Lalu, petani juga dapat memanfaatkan teknologi sederhana dalam menentukan pemupukan dengan menggunakan bagan warna daun (BWD) dan uji analisis sampel tanah di laboratorium. Beberapa teknologi yang disebutkan ini praktis, mudah dan murah serta sangat dekat dengan petani. Tata kelola ketiga yang tidak boleh diabaikan dalam mitigasi perubahan iklim adalah manajemen pengelolaan oleh kelompok tani (poktan). Misalnya dalam pengendalian organisme tanaman (OPT), sistem pengelolaan air yang di dalamnya termasuk konservasi sumber daya air, dan inovasi teknologi irigasi hemat air.

 

Strategi keempat adalah peningkatan kapasitas SDM. Di sini difokuskan pada peningkatan kapasitas penyuluh lapangan (PPL) dalam pengambilan keputusan serta asesmen kebutuhan teknologi yang tepat guna sesuai kondisi lapangan dan peningkatan kapasitas petani terutama petani milenial agar mereka makin berminat pada sektor pertanian sehingga keberlanjutan regenerasi tetap terjaga. Di era digitalisasi ini, kita harus meyakinkan petani bahwa pemanfaatan informasi digital tidak bisa diabaikan karena semua informasi bisa diakses lewat sistem tersebut mulai dari pengetahuan teknis, informasi pasar, cuaca dan bahkan ekspor impor produk pertanian.

 

Ekstensifikasi

 

Beberapa program ekstensifikasi yang perlu dilakukan dalam menanggulangi kekurangan produksi seperti program penanggulangan kekeringan dalam bentuk distribusi pompa kepada petani. Upaya ini sebagai langkah mengantisipasi menurunnya luas panen dan menjaga produksi tetap stabil. Kita berharap, dengan adanya bantuan pompa, petani dapat melakukan tanam pada lokasi-lokasi lahan tadah hujan (lahan kering) dari satu kali menjadi dua kali dalam setahun. Tentu ini meningkatkan indeks pertanaman (IP) dan meningkatkan ekonomi di tingkat pedesaan.

 

Selain itu, perluasan lahan sawah baru menjadi suatu keniscayaan untuk mendukung program swasembada pangan. Di samping juga pembangunan waduk yang representatif sebagai wadah untuk menampung air hujan dan air limpahan pada musim hujan, sehingga dapat digunakan pada musim kemarau atau saat kekurangan air.

 

Selama ini kita melihat bahwa ketika terjadi hujan deras, air yang berlimpah terbuang sia-sia bahkan mengakibatkan banjir dan merusak ekosistem dan pemukiman. Dengan ketersediaan air waduk produktivitas lahan petani makin meningkat seiring dengan peningkatan indeks penanaman. Di samping itu, pemerintah harus memberikan perhatian khusus untuk membangun dan memperbaiki irigasi yang disfungsi.

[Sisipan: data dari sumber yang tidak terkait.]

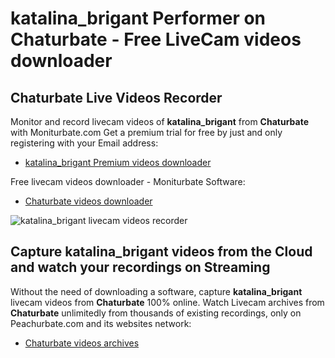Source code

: # katalina_brigant Performer on Chaturbate - Free LiveCam videos downloader

## Chaturbate Live Videos Recorder

Monitor and record livecam videos of **katalina_brigant** from **Chaturbate** with Moniturbate.com
Get a premium trial for free by just and only registering with your Email address:
* [katalina_brigant Premium videos downloader](https://moniturbate.com/request-demo-licence-key.html)

Free livecam videos downloader - Moniturbate Software:
* [Chaturbate videos downloader](https://moniturbate.com/moniturbate-download-software.html)

![katalina_brigant livecam videos recorder](https://peachurnet.com/templates/moniturbate-software.png)


## Capture katalina_brigant videos from the Cloud and watch your recordings on Streaming

Without the need of downloading a software, capture **katalina_brigant** livecam videos from **Chaturbate** 100% online.
Watch Livecam archives from **Chaturbate** unlimitedly from thousands of existing recordings, only on Peachurbate.com and its websites network:
* [Chaturbate videos archives](https://peachurnet.com/)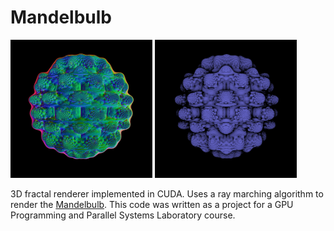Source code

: # Mandelbulb

<p float="center">
  <img src="https://github.com/orsibankovi/mandelbulb/blob/main/results/pictures/normalvectors.PNG" width="45%" />
  <img src="https://github.com/orsibankovi/mandelbulb/blob/main/results/pictures/original.PNG" width="45%" />
</p>

3D fractal renderer implemented in CUDA. Uses a ray marching algorithm to render the [Mandelbulb](https://veramommersteeg.nl/wp-content/uploads/Mandelbulb.pdf). This code was written as a project for a GPU Programming and Parallel Systems Laboratory course.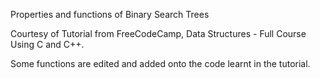 Properties and functions of Binary Search Trees

Courtesy of Tutorial from FreeCodeCamp, Data Structures - Full Course Using C and C++.

Some functions are edited and added onto the code learnt in the tutorial.
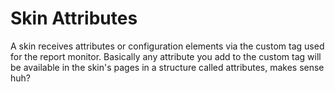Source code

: # Skin Attributes

A skin receives attributes or configuration elements via the custom tag used for the report monitor. Basically any attribute you add to the custom tag will be available in the skin's pages in a structure called attributes, makes sense huh?

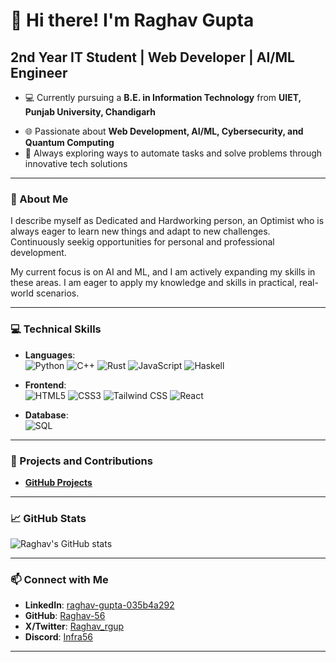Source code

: <!-- ## Hi there 👋 -->

<!--
**Raghav-56/Raghav-56** is a ✨ _special_ ✨ repository because its `README.md` (this file) appears on your GitHub profile.

Here are some ideas to get you started:

- 🔭 I’m currently working on ...
- 🌱 I’m currently learning ...
- 👯 I’m looking to collaborate on ...
- 🤔 I’m looking for help with ...
- 💬 Ask me about ...
- 📫 How to reach me: ...
- 😄 Pronouns: ...
- ⚡ Fun fact: ...
-->

# 👋 Hi there! I'm Raghav Gupta

## 2nd Year IT Student | Web Developer | AI/ML Engineer 

- 💻 Currently pursuing a **B.E. in Information Technology** from **UIET, Punjab University, Chandigarh**
<!-- - 🎓 **Reliance Foundation Scholar** -->
- 🌐 Passionate about **Web Development, AI/ML, Cybersecurity, and Quantum Computing**
- 🧩 Always exploring ways to automate tasks and solve problems through innovative tech solutions

---

### 🚀 About Me

I describe myself as Dedicated and Hardworking person, an Optimist who is always eager to learn new things and adapt to new challenges. Continuously seekig opportunities for personal and professional development.

My current focus is on AI and ML, and I am actively expanding my skills in these areas.
I am eager to apply my knowledge and skills in practical, real-world scenarios.

---

### 💻 Technical Skills

- **Languages**:  
  ![Python](https://img.shields.io/badge/Python-3776AB?style=flat&logo=python&logoColor=white)
  ![C++](https://img.shields.io/badge/C++-00599C?style=flat&logo=c%2B%2B&logoColor=white)
  ![Rust](https://img.shields.io/badge/Rust-000000?style=flat&logo=rust&logoColor=white)
  ![JavaScript](https://img.shields.io/badge/JavaScript-F7DF1E?style=flat&logo=javascript&logoColor=black)
  ![Haskell](https://img.shields.io/badge/Haskell-5e5086?style=flat&logo=haskell&logoColor=white)

- **Frontend**:  
  ![HTML5](https://img.shields.io/badge/HTML5-E34F26?style=flat&logo=html5&logoColor=white)
  ![CSS3](https://img.shields.io/badge/CSS3-1572B6?style=flat&logo=css3&logoColor=white)
  ![Tailwind CSS](https://img.shields.io/badge/Tailwind_CSS-38B2AC?style=flat&logo=tailwind-css&logoColor=white)
  ![React](https://img.shields.io/badge/React-61DAFB?style=flat&logo=react&logoColor=black)

- **Database**:  
  ![SQL](https://img.shields.io/badge/SQL-4479A1?style=flat&logo=postgresql&logoColor=white)

---

### 🌟 Projects and Contributions

- **[GitHub Projects](https://github.com/Raghav-56?tab=repositories)**  
<!-- - My GitHub is home to various **web development projects**, **AI models**, and other **open-source contributions**.
- **Current Focus**: Working on **enhancing cybersecurity skills** and **contributing to open-source** in fields like **web development** and **AI/ML**. -->

---

### 📈 GitHub Stats

![Raghav's GitHub stats](https://github-readme-stats.vercel.app/api?username=Raghav-56&show_icons=true&hide=stars&theme=default)

---

### 📫 Connect with Me

- **LinkedIn**: [raghav-gupta-035b4a292](https://www.linkedin.com/in/raghav-gupta-035b4a292)
- **GitHub**: [Raghav-56](https://github.com/Raghav-56)
- **X/Twitter**: [Raghav_rgup](https://x.com/Raghav_rgup)
- **Discord**: [Infra56](https://discordapp.com/users/Infra56)

---
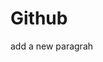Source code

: <!DOCTYPE html>
<html>
</head>
<title>Github</title>
<body>
    <h1>Github</h1>
    <p>add a new paragrah</p>
    
</body>
</html>

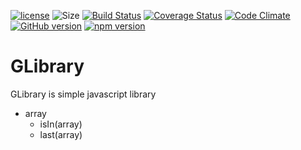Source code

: [![license](https://img.shields.io/github/license/mashape/apistatus.svg)](https://github.com/G43riko/GLibrary/blob/master/LICENSE)
![Size](https://reposs.herokuapp.com/?path=G43riko/GLibrary)
[![Build Status](https://api.travis-ci.org/G43riko/GLibrary.svg?branch=master)](https://travis-ci.org/G43riko/GLibrary)
[![Coverage Status](https://coveralls.io/repos/github/G43riko/GLibrary/badge.svg?branch=master)](https://coveralls.io/github/G43riko/GLibrary?branch=master)
[![Code Climate](https://codeclimate.com/github/G43riko/GLibrary.svg)](https://codeclimate.com/github/G43riko/GLibrary)
[![GitHub version](https://badge.fury.io/gh/G43riko%2FGLibrary.svg)](https://badge.fury.io/gh/G43riko%2FGLibrary)
[![npm version](https://badge.fury.io/js/glibrary.svg)](https://badge.fury.io/js/glibrary)
# GLibrary

GLibrary is simple javascript library


 - array
     - isIn(array)
     - last(array)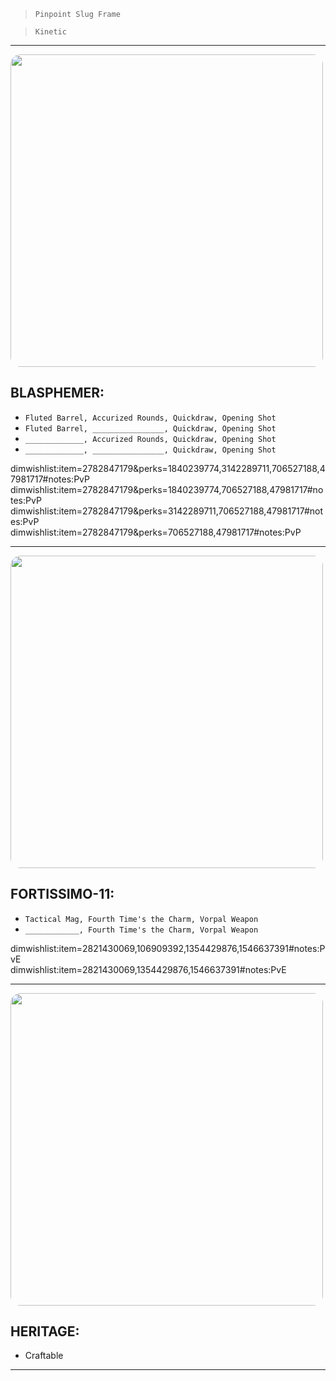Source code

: > `Pinpoint Slug Frame`

> `Kinetic`

---

<img src="https://bungie.net/common/destiny2_content/screenshots/2782847179.jpg" width="500px" style="border-radius: 16px">

## BLASPHEMER:

-   `Fluted Barrel, Accurized Rounds, Quickdraw, Opening Shot`
-   `Fluted Barrel, ________________, Quickdraw, Opening Shot`
-   `_____________, Accurized Rounds, Quickdraw, Opening Shot`
-   `_____________, ________________, Quickdraw, Opening Shot`

dimwishlist:item=2782847179&perks=1840239774,3142289711,706527188,47981717#notes:PvP  
dimwishlist:item=2782847179&perks=1840239774,706527188,47981717#notes:PvP  
dimwishlist:item=2782847179&perks=3142289711,706527188,47981717#notes:PvP  
dimwishlist:item=2782847179&perks=706527188,47981717#notes:PvP

---

<img src="https://bungie.net/common/destiny2_content/screenshots/2821430069.jpg" width="500px" style="border-radius: 16px">

## FORTISSIMO-11:

-   `Tactical Mag, Fourth Time's the Charm, Vorpal Weapon`
-   `____________, Fourth Time's the Charm, Vorpal Weapon`

dimwishlist:item=2821430069,106909392,1354429876,1546637391#notes:PvE  
dimwishlist:item=2821430069,1354429876,1546637391#notes:PvE

---

<img src="https://bungie.net/common/destiny2_content/screenshots/4248569242.jpg" width="500px" style="border-radius: 16px">

## HERITAGE:

-   Craftable

---
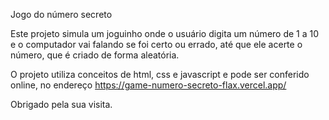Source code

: Jogo do número secreto

Este projeto simula um joguinho onde o usuário digita um número de 1 a 10 e o computador vai falando se foi certo ou errado, 
até que ele acerte o número, que é criado de forma aleatória.

O projeto utiliza conceitos de html, css e javascript e pode ser conferido online, no endereço https://game-numero-secreto-flax.vercel.app/

Obrigado pela sua visita.
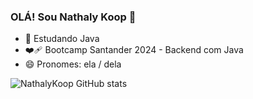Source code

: ### OLÁ! Sou Nathaly Koop 👋

- 🌱 Estudando Java
- :mending_heart:  Bootcamp Santander 2024 - Backend com Java
- 😄 Pronomes: ela / dela

![NathalyKoop GitHub stats](https://github-readme-stats.vercel.app/api?username=NathalyKoop&show_icons=true&theme=ambient_gradient)

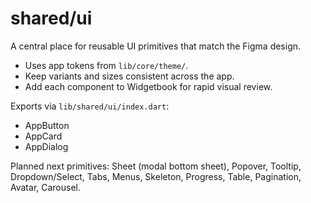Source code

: # shared/ui

A central place for reusable UI primitives that match the Figma design.

- Uses app tokens from `lib/core/theme/`.
- Keep variants and sizes consistent across the app.
- Add each component to Widgetbook for rapid visual review.

Exports via `lib/shared/ui/index.dart`:
- AppButton
- AppCard
- AppDialog

Planned next primitives: Sheet (modal bottom sheet), Popover, Tooltip, Dropdown/Select, Tabs, Menus, Skeleton, Progress, Table, Pagination, Avatar, Carousel.
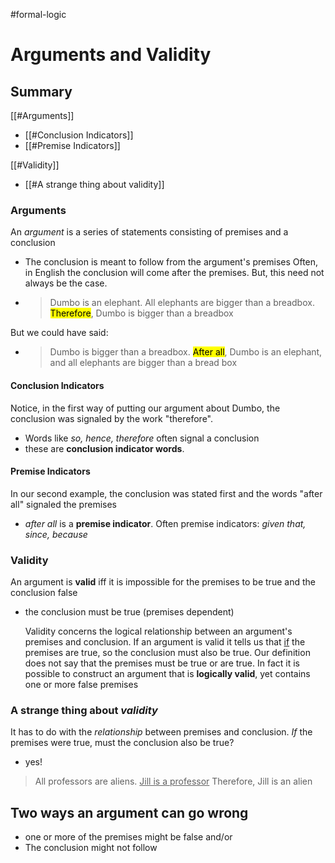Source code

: #formal-logic
# Arguments and Validity
## Summary
[[#Arguments]]
- [[#Conclusion Indicators]]
- [[#Premise Indicators]]

[[#Validity]]
- [[#A strange thing about validity]]

### Arguments
An *argument* is a series of statements consisting of premises and a conclusion
- The conclusion is meant to follow from the argument's premises
Often, in English the conclusion will come after the premises. But, this need not always be the case.
- >Dumbo is an elephant. All elephants are bigger than a breadbox. <Mark>Therefore</Mark>, Dumbo is bigger than a breadbox

But we could have said:
- >Dumbo is bigger than a breadbox. <Mark>After all</Mark>, Dumbo is an elephant, and all elephants are bigger than a bread box

#### Conclusion Indicators
Notice, in the first way of putting our argument about Dumbo, the conclusion was signaled by the work "therefore".
- Words like *so, hence, therefore* often signal a conclusion
- these are **conclusion indicator words**.

#### Premise Indicators
In our second example, the conclusion was stated first and the words "after all" signaled the premises
- *after all* is a **premise indicator**. Often premise indicators: *given that, since, because*

### Validity
An argument is **valid** iff it is impossible for the premises to be true and the conclusion false
- the conclusion must be true (premises dependent)

	Validity concerns the logical relationship between an argument's premises and conclusion. If an argument is valid it tells us that <u>if</u> the premises are true, so the conclusion must also be true. Our definition does not say that the premises must be true or are true. In fact it is possible to construct an argument that is **logically valid**, yet contains one or more false premises

### A strange thing about *validity*
It has to do with the *relationship* between premises and conclusion. *If* the premises were true, must the conclusion also be true?
- yes!

>All professors are aliens.
<u>Jill is a professor</u>
Therefore, Jill is an alien

## Two ways an argument can go wrong
- one or more of the premises might be false
and/or
- The conclusion might not follow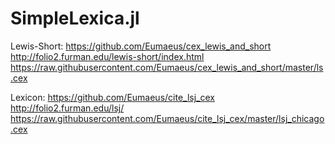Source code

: # SimpleLexica.jl


Lewis-Short: https://github.com/Eumaeus/cex_lewis_and_short
http://folio2.furman.edu/lewis-short/index.html
https://raw.githubusercontent.com/Eumaeus/cex_lewis_and_short/master/ls.cex


Lexicon: https://github.com/Eumaeus/cite_lsj_cex
http://folio2.furman.edu/lsj/
https://raw.githubusercontent.com/Eumaeus/cite_lsj_cex/master/lsj_chicago.cex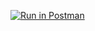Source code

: 
[![Run in Postman](https://run.pstmn.io/button.svg)](https://app.getpostman.com/run-collection/361c286886ee1cd45fbd)
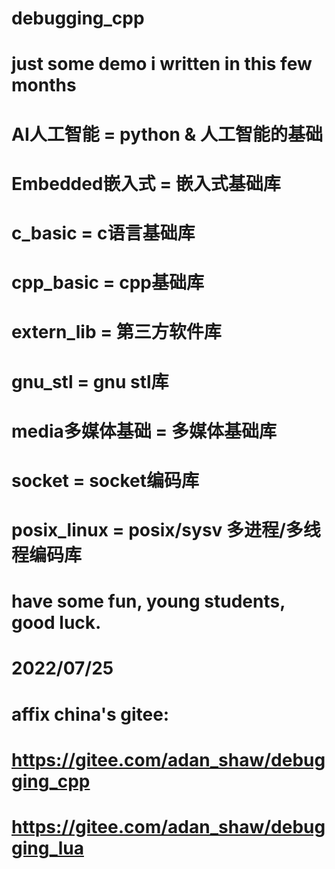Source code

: # debugging_cpp
# just some demo i written in this few months
#   AI人工智能     = python & 人工智能的基础
#   Embedded嵌入式 = 嵌入式基础库
#   c_basic       = c语言基础库
#   cpp_basic     = cpp基础库
#   extern_lib    = 第三方软件库
#   gnu_stl       = gnu stl库
#   media多媒体基础 = 多媒体基础库
#   socket        = socket编码库
#   posix_linux   = posix/sysv 多进程/多线程编码库
# have some fun, young students, good luck.
# 2022/07/25
#
# affix china's gitee:
#   https://gitee.com/adan_shaw/debugging_cpp
#   https://gitee.com/adan_shaw/debugging_lua
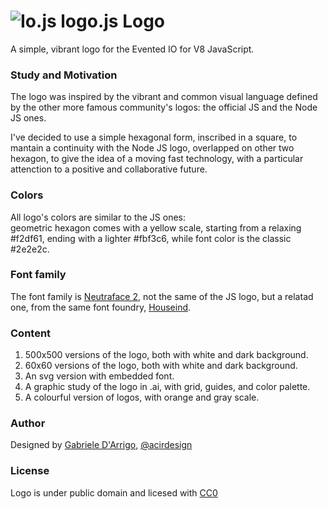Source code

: ![Io.js logo](http://acirdesign.com/wp-content/uploads/2014/12/iojs-logo_60x60.png?ts=1231231 "IO.js logo").js Logo
==========

A simple, vibrant logo for the Evented IO for V8 JavaScript.  

### Study and Motivation
The logo was inspired by the vibrant and common visual language defined by the other more famous
community's logos: the official JS and the Node JS ones.  

I've decided to use a simple hexagonal form, inscribed in a square, to mantain a continuity with the Node JS logo, overlapped on other two hexagon, to give the idea of a moving fast technology, with a particular attenction to a positive and collaborative future.  


### Colors
All logo's colors are similar to the JS ones:  
geometric hexagon comes with a yellow scale, starting from a relaxing #f2df61, ending with a 
lighter #fbf3c6, while font color is the classic #2e2e2c.  


### Font family
The font family is [Neutraface 2](http://www.houseind.com/fonts/neutraface2), not the same of the JS logo, but a relatad one, from the same font foundry, [Houseind](http://www.houseind.com/).  


### Content

1. 500x500 versions of the logo, both with white and dark background.  
2. 60x60 versions of the logo, both with white and dark background.  
3. An svg version with embedded font.  
4. A graphic study of the logo in .ai, with grid, guides, and color palette.
5. A colourful version of logos, with orange and gray scale.

### Author

Designed by [Gabriele D'Arrigo](https://github.com/gabrieledarrigo), [@acirdesign](https://twitter.com/acirdesign)

### License 
Logo is under public domain and licesed with [CC0](http://creativecommons.org/publicdomain/zero/1.0/)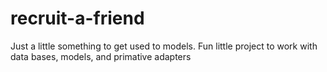 # recruit-a-friend

Just a little something to get used to models. Fun little project to work with data bases, models, and primative adapters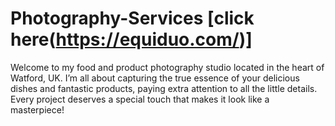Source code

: # Photography-Services [click here(https://equiduo.com/)]

Welcome to my food and product photography studio located in the heart of Watford, UK. I’m all about capturing the true essence of your delicious dishes and fantastic products, paying extra attention to all the little details. Every project deserves a special touch that makes it look like a masterpiece!

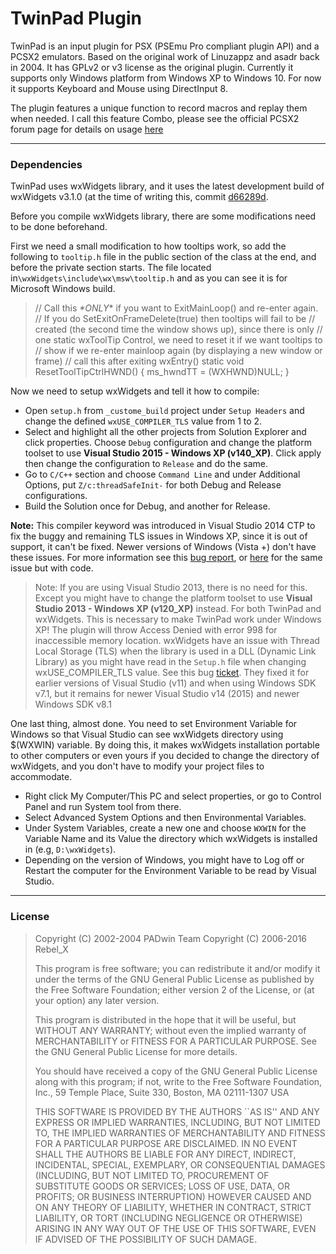 TwinPad Plugin
=
TwinPad is an input plugin for PSX (PSEmu Pro compliant plugin API) and a PCSX2 emulators. Based on the original work of Linuzappz and asadr back in 2004. It has GPLv2 or v3 license as the original plugin. Currently it supports only Windows platform from Windows XP to Windows 10. For now it supports Keyboard and Mouse using DirectInput 8.

The plugin features a unique function to record macros and replay them when needed. I call this feature Combo, please see the official PCSX2 forum page for details on usage [here](http://forums.pcsx2.net/Thread-TwinPad-v0-9-2)

---
### Dependencies
TwinPad uses wxWidgets library, and it uses the latest development build of
wxWidgets v3.1.0 (at the time of writing this, commit [d66289d](https://github.com/wxWidgets/wxWidgets/commit/d66289dc9573533248e8dc6636fd77e8993c0083).

Before you compile wxWidgets library, there are some modifications need to
be done beforehand.

First we need a small modification to how tooltips work, so add the following
to `tooltip.h` file in the public section of the class at the end, and before the private section starts. The file located in`\wxWidgets\include\wx\msw\tooltip.h` and as you can see it is for Microsoft Windows build.
>// Call this *\*ONLY*\* if you want to ExitMainLoop() and re-enter again.
// If you do SetExitOnFrameDelete(true) then tooltips will fail to be
// created (the second time the window shows up), since there is only
// one static wxToolTip Control, we need to reset it if we want tooltips to 
// show if we re-enter mainloop again (by displaying a new window or frame)
// call this after exiting wxEntry()
static void ResetToolTipCtrlHWND() { ms_hwndTT = (WXHWND)NULL; }

Now we need to setup wxWidgets and tell it how to compile:
- Open `setup.h` from `_custome_build` project under `Setup Headers` and change the defined `wxUSE_COMPILER_TLS` value from 1 to 2.
- Select and highlight all the other projects from Solution Explorer and click properties. Choose `Debug` configuration and change the platform toolset to use **Visual Studio 2015 - Windows XP (v140_XP)**. Click apply then change the configuration to `Release` and do the same.
- Go to `C/C++` section and choose `Command Line` and under Additional Options, put `Z/c:threadSafeInit-` for both Debug and Release configurations.
- Build the Solution once for Debug, and another for Release.

**Note:** This compiler keyword was introduced in Visual Studio 2014 CTP to fix the buggy and remaining TLS issues in Windows XP, since it is out of support, it can't be fixed. Newer versions of Windows (Vista +) don't have these issues. For more information see this [bug report](https://connect.microsoft.com/VisualStudio/feedback/details/1789709/visual-c-2015-runtime-broken-on-windows-server-2003-c-11-magic-statics), or [here](http://www.btday.com/access-violation-on-static-initialization/) for the same issue but with code.

> Note: If you are using Visual Studio 2013, there is no need for this. Except you might have to change the platform toolset to use **Visual Studio 2013 - Windows XP (v120_XP)** instead. For both TwinPad and wxWidgets. This is necessary to make TwinPad work under Windows XP! The plugin will throw Access Denied with error 998 for inaccessible memory location. wxWidgets have an issue with Thread Local Storage (TLS) when the library is used in a DLL (Dynamic Link Library) as you might have read in the `Setup.h` file when changing wxUSE_COMPILER_TLS value. See this bug [ticket](trac.wxwidgets.org/ticket/13116). They fixed it for earlier versions of Visual Studio (v11) and when using Windows SDK v7.1, but it remains for newer Visual Studio v14 (2015) and newer Windows SDK v8.1

One last thing, almost done. You need to set Environment Variable for Windows so that Visual Studio can see wxWidgets directory using $(WXWIN) variable. By doing this, it makes wxWidgets installation portable to other computers or even yours if you decided to change the directory of wxWidgets, and you don't have to modify your project files to accommodate.

- Right click My Computer/This PC and select properties, or go to Control Panel and run System tool from there.
- Select Advanced System Options and then Environmental Variables.
-  Under System Variables, create a new one and choose `WXWIN` for the Variable Name and its Value the directory which wxWidgets is installed in (e.g, `D:\wxWidgets`).
- Depending on the version of Windows, you might have to Log off or Restart the computer for the Environment Variable to be read by Visual Studio.

----
### License
> Copyright (C) 2002-2004  PADwin Team
> Copyright (C) 2006-2016 Rebel_X
> 
> This program is free software; you can redistribute it and/or modify
> it under the terms of the GNU General Public License as published by
> the Free Software Foundation; either version 2 of the License, or
> (at your option) any later version.
> 
> This program is distributed in the hope that it will be useful,
> but WITHOUT ANY WARRANTY; without even the implied warranty of
> MERCHANTABILITY or FITNESS FOR A PARTICULAR PURPOSE.  See the
> GNU General Public License for more details.
> 
> You should have received a copy of the GNU General Public License
> along with this program; if not, write to the Free Software 
> Foundation, Inc., 59 Temple Place, Suite 330, Boston, MA  02111-1307  USA
> 
> THIS SOFTWARE IS PROVIDED BY THE AUTHORS ``AS IS'' AND ANY 
> EXPRESS OR IMPLIED WARRANTIES, INCLUDING, BUT NOT LIMITED TO, THE 
> IMPLIED WARRANTIES OF MERCHANTABILITY AND FITNESS FOR
> A PARTICULAR PURPOSE ARE DISCLAIMED. IN NO EVENT SHALL THE 
> AUTHORS BE LIABLE FOR ANY DIRECT, INDIRECT, INCIDENTAL, SPECIAL, 
> EXEMPLARY, OR CONSEQUENTIAL DAMAGES (INCLUDING, BUT 
> NOT LIMITED TO, PROCUREMENT OF SUBSTITUTE GOODS OR SERVICES; 
> LOSS OF USE, DATA, OR PROFITS; OR BUSINESS INTERRUPTION) HOWEVER 
> CAUSED AND ON ANY THEORY OF LIABILITY, WHETHER IN CONTRACT, 
> STRICT LIABILITY, OR TORT (INCLUDING NEGLIGENCE OR OTHERWISE) 
> ARISING IN ANY WAY OUT OF THE USE OF THIS SOFTWARE, EVEN IF 
> ADVISED OF THE POSSIBILITY OF SUCH DAMAGE.
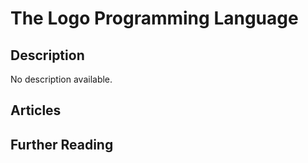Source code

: # The Logo Programming Language

## Description

No description available.

## Articles

## Further Reading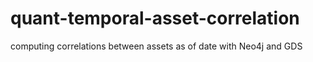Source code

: # quant-temporal-asset-correlation
computing correlations between assets as of date with Neo4j and GDS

Di Kabupaten Aceh Utara misalnya, akibat tidak berfungsinya bendungan irigasi Krueng Pasee mengakibatkan 8.900 ha lahan sawah produktif terbengkalai sehingga petani menuju garis kemiskinan. Bahkan menurut informasi yang penulis dapati di lapangan kondisi ini telah merambah pada aspek sosial (kriminal) di tengah masyarakat.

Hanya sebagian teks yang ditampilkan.